Abílio Camalata Numa estava com Jonas Savimbi nos dias finais do Lucusse. Quando percebeu que as FAA estavam a dois passos do acampamento fugiu, seguindo a tática “Ou Mato ou Morro”. Se o inimigo está aqui ao lado das tendas, no mato, eu fujo para o morro”. Fugiu. Apareceu muito tempo depois para colher as mordomias do Estado.

Este e outros criminosos de guerra beneficiam largamente da Espiral do Silêncio. Tudo o que se fiz e escreve sobre a sua pessoa, verdades incómodas, é silenciado. Não existe. Não vale nada. Não presta. Mas os consumidores estão constantemente a ser bombardeados com aldrabices sobre a sua pessoa. É apresentado como “antigo Chefe do Estado-Maior Adjunto das FAA”. Ele foi isso, sim senhor. Mas no dia seguinte a receber as estrelas de General e tomar posse, desertou. É um desertor das FAA. E desertou para virar as armas contra Angola e o Povo Angolano.

Em que país do mundo este criminoso passava impune e continuava a receber mundos e fundos do Estado que traiu, das Forças Armadas donde desertou? Só mesmo em Angola!

Mais aldrabices: “O General Numa fez a sua carreira militar na guerrilha da UNITA”. Mentira. Quando a UNITA se revelou como uma força especial das tropas portuguesas contra a guerrilha do MPLA no Leste de Angola, Abílio Camalata Numa tinha 11 anos. No 25 de Abril de 1974 rinha 18 anos e vivia no Huambo. Em 1975 aderiu à UNITA e foi soldado das tropas do regime racista de Pretória, integrado nas unidades do Galo Negro. Como era cunhado de Jonas Savimbi ganhou estrelas de general depois do Acordo de Bicesse.
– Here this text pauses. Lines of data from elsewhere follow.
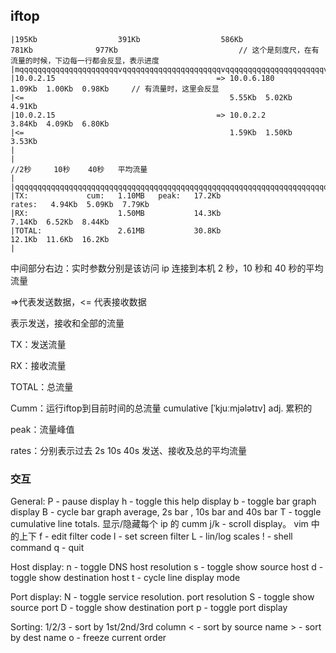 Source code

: 
## iftop

```
|195Kb                  391Kb                  586Kb                  781Kb              977Kb                           // 这个是刻度尺，在有流量的时候，下边每一行都会反显，表示进度
|mqqqqqqqqqqqqqqqqqqqqqqvqqqqqqqqqqqqqqqqqqqqqqvqqqqqqqqqqqqqqqqqqqqqqvqqqqqqqqqqqqqqqqqqqqqqvqqqqqqqqqqqqqqqqqqqqqqq
|10.0.2.15                                    => 10.0.6.180                                   1.09Kb  1.00Kb  0.98Kb     // 有流量时，这里会反显
|<=                                              5.55Kb  5.02Kb  4.91Kb
|10.0.2.15                                    => 10.0.2.2                                     3.84Kb  4.09Kb  6.80Kb
|<=                                              1.59Kb  1.50Kb  3.53Kb
|
|                                                                                           //2秒     10秒    40秒   平均流量
|
|qqqqqqqqqqqqqqqqqqqqqqqqqqqqqqqqqqqqqqqqqqqqqqqqqqqqqqqqqqqqqqqqqqqqqqqqqqqqqqqqqqqqqqqqqqqqqqqqqqqqqqqqqqqqqqqqqqqq
|TX:             cum:   1.10MB   peak:   17.2Kb                                      rates:   4.94Kb  5.09Kb  7.79Kb
|RX:                    1.50MB           14.3Kb                                               7.14Kb  6.52Kb  8.44Kb
|TOTAL:                 2.61MB           30.8Kb                                               12.1Kb  11.6Kb  16.2Kb
|
```


中间部分右边：实时参数分别是该访问 ip 连接到本机 2 秒，10 秒和 40 秒的平均流量

=>代表发送数据，<= 代表接收数据

表示发送，接收和全部的流量

TX：发送流量

RX：接收流量

TOTAL：总流量

Cumm：运行iftop到目前时间的总流量   cumulative [ˈkjuːmjələtɪv] adj. 累积的

peak：流量峰值

rates：分别表示过去 2s 10s 40s 发送、接收及总的平均流量

### 交互
General:
    P - pause display
    h - toggle this help display
    b - toggle bar graph display
    B - cycle bar graph average, 2s bar , 10s bar and 40s bar
    T - toggle cumulative line totals. 显示/隐藏每个 ip 的 cumm
    j/k - scroll display。 vim 中的上下
    f - edit filter code
    l - set screen filter
    L - lin/log scales
    ! - shell command
    q - quit

Host display:
    n - toggle DNS host resolution
    s - toggle show source host
    d - toggle show destination host
    t - cycle line display mode

Port display:
    N - toggle service resolution. port resolution
    S - toggle show source port
    D - toggle show destination port
    p - toggle port display

Sorting:
    1/2/3 - sort by 1st/2nd/3rd column
    < - sort by source name
    > - sort by dest name
    o - freeze current order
O criminoso de guerra está a responder pelo crime de ultraje ao Estado Angolano. Já não era sem tempo. No dia anterior a ir responder ante o Ministério Público escreveu isto: “Estamos prontos a ser os próximos condenados pelos usurpadores do poder político, corruptos, criminosos que matam cidadãos angolanos”. Só esta frase, num Estado de Direito, dava processo-crime, julgamento e seguramente condenação. Mas o fraco rei transformou Angola numa imensa Jamba.
Se a Grande Família continuar de costas voltadas vem aí o dilúvio.